Data connections are currently furnished through various public data repositories, after additional curation, mapping, and cleaning by our data experts. Among the data sources are qHTS data generated through the Tox 21 program, mutagenicity data from ToxNet, and rodent carcinogenicity data from ToxNet, NTP technical reports, CPDB, and IARC.
Through this innovative mechanism of interactive concerted view of multi-domain data and connections between them refreshing almost instantaneously in 3D, OrbiTox fulfills a growing need for translational discovery. Connectivity between OrbiTox orbits affords initiating query from any domain for extremely fast searching and filtering on numeric and textual fields.

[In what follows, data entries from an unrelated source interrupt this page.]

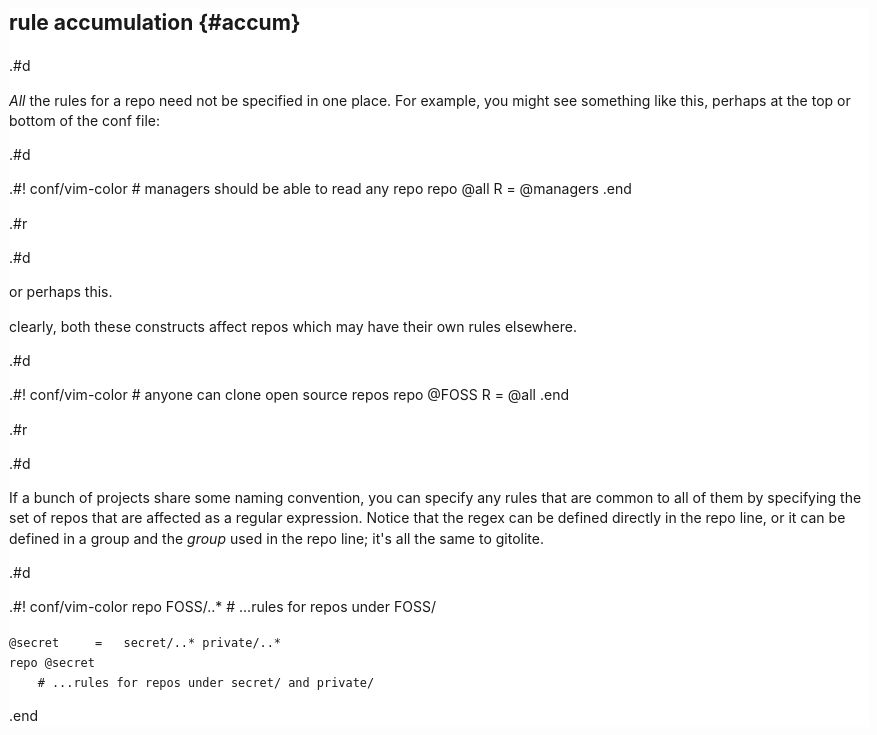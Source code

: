 ## rule accumulation {#accum}

.#d

*All* the rules for a repo need not be specified in one place.  For example,
you might see something like this, perhaps at the top or bottom of the conf
file:

.#d

.#! conf/vim-color
    # managers should be able to read any repo
    repo @all
        R   =   @managers
.end

.#r

.#d

or perhaps this.

clearly, both these constructs affect repos which may have their own rules
elsewhere.

.#d

.#! conf/vim-color
    # anyone can clone open source repos
    repo @FOSS
        R   =   @all
.end

.#r

.#d

If a bunch of projects share some naming convention, you can specify any rules
that are common to all of them by specifying the set of repos that are
affected as a regular expression.  Notice that the regex can be defined
directly in the repo line, or it can be defined in a group and the *group*
used in the repo line; it's all the same to gitolite.

.#d

.#! conf/vim-color
    repo FOSS/..*
        # ...rules for repos under FOSS/

    @secret     =   secret/..* private/..*
    repo @secret
        # ...rules for repos under secret/ and private/
.end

OrbiTox can easily incorporate large volumes of additional data, and can intelligently integrate and offer intuitive visualization of such additional data, which allows adding proprietary data to investigate its relationships with public data in a secured environment without sharing it publicly.

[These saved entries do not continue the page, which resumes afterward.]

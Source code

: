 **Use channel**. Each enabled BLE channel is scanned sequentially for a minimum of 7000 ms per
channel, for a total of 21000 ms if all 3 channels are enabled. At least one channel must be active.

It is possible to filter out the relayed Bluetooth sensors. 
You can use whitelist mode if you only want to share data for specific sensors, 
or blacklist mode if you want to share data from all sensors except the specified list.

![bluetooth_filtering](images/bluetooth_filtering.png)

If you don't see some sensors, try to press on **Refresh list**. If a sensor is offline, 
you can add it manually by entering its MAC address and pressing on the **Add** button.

OrbiTox is also a data gap-filling platform. It contains validated, interpretable predictive in silico models developed with recursive partitioning methodology (RP) using our recently developed 834 chemistry-aware and chemically viable functional groups and moieties as descriptors, called Saagar[1,2]. Since chemically aware Saagar substructures and moieties are interpretable by design, the predictive models in OrbiTox provide chemistry-based reasoning for a prediction. Please explore https://www.sciome.com/saagar/ for further details on interpretable Saagar-RP models.

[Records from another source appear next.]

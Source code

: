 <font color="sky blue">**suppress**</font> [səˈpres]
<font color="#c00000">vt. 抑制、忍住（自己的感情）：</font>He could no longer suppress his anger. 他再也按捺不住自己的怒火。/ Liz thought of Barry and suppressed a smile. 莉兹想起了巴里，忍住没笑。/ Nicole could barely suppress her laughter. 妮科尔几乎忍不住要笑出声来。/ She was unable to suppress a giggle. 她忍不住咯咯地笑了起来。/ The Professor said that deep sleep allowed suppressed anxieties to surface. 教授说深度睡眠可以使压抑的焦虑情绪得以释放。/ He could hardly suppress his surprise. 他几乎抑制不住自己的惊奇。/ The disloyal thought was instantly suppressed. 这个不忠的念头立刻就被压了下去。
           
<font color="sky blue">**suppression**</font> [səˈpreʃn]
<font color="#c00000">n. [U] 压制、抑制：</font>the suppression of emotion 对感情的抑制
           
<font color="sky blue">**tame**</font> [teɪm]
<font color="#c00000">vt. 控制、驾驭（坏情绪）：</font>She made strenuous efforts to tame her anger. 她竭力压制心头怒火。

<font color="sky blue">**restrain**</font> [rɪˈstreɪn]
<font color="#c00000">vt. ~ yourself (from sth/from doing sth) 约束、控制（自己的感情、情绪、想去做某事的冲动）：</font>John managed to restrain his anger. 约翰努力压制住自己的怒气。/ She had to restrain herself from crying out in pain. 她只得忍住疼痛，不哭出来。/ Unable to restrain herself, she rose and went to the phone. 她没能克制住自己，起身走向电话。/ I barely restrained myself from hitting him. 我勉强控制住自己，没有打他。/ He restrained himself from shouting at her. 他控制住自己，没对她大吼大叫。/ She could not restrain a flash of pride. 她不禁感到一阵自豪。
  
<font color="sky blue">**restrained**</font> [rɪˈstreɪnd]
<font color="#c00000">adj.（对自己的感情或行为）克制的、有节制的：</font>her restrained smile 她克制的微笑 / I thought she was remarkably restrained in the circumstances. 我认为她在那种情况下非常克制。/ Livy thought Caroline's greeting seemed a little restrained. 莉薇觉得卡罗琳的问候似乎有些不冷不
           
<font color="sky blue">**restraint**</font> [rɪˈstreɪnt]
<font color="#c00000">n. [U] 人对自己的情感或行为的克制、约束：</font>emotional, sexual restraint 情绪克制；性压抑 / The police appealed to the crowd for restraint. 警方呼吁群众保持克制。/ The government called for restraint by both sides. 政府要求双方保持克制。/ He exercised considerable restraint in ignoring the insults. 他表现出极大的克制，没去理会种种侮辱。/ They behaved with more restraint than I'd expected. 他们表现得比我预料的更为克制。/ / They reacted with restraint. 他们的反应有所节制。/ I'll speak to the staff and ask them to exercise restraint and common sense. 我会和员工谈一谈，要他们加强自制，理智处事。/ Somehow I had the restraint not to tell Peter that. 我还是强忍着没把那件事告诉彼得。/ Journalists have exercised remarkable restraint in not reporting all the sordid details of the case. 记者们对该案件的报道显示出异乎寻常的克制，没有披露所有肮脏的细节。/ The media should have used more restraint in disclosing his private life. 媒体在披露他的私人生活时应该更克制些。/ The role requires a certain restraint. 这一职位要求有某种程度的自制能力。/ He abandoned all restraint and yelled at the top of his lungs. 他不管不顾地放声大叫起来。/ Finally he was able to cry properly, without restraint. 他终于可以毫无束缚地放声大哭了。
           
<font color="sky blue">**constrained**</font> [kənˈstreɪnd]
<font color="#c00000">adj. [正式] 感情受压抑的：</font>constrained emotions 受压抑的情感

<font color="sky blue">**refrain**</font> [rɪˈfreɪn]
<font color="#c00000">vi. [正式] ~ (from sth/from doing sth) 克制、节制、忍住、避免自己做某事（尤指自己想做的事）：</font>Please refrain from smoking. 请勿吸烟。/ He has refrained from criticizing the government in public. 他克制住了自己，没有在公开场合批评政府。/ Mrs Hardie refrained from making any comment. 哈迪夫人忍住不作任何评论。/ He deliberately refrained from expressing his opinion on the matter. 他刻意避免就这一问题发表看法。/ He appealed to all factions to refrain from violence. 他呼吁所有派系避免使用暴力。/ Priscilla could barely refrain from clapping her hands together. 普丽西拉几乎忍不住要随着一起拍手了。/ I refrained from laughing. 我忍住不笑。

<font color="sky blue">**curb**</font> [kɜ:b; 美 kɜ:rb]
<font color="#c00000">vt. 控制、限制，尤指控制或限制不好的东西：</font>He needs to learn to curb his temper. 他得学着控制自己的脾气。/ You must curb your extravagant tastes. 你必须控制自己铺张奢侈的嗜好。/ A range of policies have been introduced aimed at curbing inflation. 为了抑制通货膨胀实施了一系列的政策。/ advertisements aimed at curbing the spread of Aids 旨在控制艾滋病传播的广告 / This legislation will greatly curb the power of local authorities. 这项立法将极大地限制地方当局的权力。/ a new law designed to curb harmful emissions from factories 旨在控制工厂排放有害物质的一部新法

Saagar descriptors have been shown to retrieve similar compounds with better scaffold similarity and correct substituents and their position as compared to well-known fingerprints MACCS, ECFP4, PubChem, and ToxPrint. The example here shows structures and similarity coefficients between query Chloroanthraquinone and AhR active compounds retrieved from 1,223 compounds assayed in the Tox 21 AhR assay. This makes OrbiTox a unique tool to select analogues for read-across assessments.
In its current release, 41 in silico models to predict outcomes in Tox21 assays at two concentration thresholds are available. Predictive models to assess outcome of Ames test with and without metabolic activation in OECD-recommended strains can also be accessed through OrbiTox.
Publications and Presentations
-  Sedykh AY; Shah RR; Kleinstreuer NC; Auerbach SS; Gombar VK (2021). “Saagar-A New, Extensible Set of Molecular Substructures for QSAR/QSPR and Read-Across Predictions.” Chemical Research in Toxicology 34(2):634-640
-  A. Sedykh1, R. Shah1, N. Kleinstreuer2, S. Auerbach2, V. Gombar1 (2020). “Interpretable QSAR and read-across predictions using Saagar – A new, extensible set of molecular substructures.” Poster presentation at the 19th International Workshop on (Q)SAR in Environmental and Health Sciences, Durham, NC.